- [WHAT NEEDS TO BE DONE]
Taking the records line by line, how many lines contain the word "methods"? Answer with the number only.

[Stored data entries]
++++
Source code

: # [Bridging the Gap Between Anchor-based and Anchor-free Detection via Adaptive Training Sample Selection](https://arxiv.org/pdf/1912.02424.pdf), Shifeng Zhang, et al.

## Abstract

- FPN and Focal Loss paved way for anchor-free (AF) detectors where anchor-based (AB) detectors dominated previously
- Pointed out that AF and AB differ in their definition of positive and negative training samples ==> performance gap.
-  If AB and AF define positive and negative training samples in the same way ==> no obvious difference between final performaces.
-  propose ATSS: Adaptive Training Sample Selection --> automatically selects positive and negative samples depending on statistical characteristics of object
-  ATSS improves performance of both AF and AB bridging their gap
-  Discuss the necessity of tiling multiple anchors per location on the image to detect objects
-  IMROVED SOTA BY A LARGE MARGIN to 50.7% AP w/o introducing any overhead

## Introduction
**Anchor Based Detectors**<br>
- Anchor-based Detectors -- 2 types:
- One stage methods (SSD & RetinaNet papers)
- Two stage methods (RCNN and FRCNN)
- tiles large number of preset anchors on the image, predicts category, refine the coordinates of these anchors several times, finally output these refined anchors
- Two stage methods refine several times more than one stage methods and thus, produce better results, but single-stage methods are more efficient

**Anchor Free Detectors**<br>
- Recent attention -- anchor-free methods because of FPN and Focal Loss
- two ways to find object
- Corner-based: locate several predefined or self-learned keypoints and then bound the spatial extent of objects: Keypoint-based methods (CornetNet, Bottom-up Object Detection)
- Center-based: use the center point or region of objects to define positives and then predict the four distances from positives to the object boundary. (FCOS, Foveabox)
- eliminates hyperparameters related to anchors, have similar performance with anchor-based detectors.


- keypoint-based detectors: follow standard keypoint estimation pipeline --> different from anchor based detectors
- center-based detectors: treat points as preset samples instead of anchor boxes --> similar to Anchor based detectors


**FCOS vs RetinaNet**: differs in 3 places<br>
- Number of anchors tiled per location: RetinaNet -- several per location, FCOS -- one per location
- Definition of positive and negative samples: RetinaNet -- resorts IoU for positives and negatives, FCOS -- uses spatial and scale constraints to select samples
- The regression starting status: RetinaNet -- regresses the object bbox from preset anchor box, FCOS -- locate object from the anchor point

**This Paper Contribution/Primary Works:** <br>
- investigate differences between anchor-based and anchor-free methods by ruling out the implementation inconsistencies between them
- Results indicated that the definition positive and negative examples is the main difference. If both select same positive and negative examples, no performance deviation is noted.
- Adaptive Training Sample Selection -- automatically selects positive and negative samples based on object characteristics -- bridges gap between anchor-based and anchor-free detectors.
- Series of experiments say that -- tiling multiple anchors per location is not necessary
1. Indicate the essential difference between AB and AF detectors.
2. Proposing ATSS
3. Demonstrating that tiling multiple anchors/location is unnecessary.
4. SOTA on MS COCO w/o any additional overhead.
++++
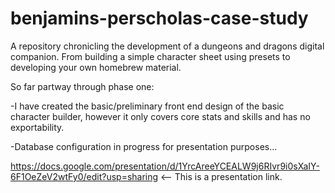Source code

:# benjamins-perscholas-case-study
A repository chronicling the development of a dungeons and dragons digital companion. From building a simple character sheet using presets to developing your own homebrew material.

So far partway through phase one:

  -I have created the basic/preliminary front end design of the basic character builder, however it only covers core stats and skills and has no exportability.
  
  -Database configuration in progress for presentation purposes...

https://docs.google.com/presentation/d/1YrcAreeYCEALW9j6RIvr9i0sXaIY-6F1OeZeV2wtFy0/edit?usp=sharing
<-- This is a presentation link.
++++
- [TASK OUTPUT]
6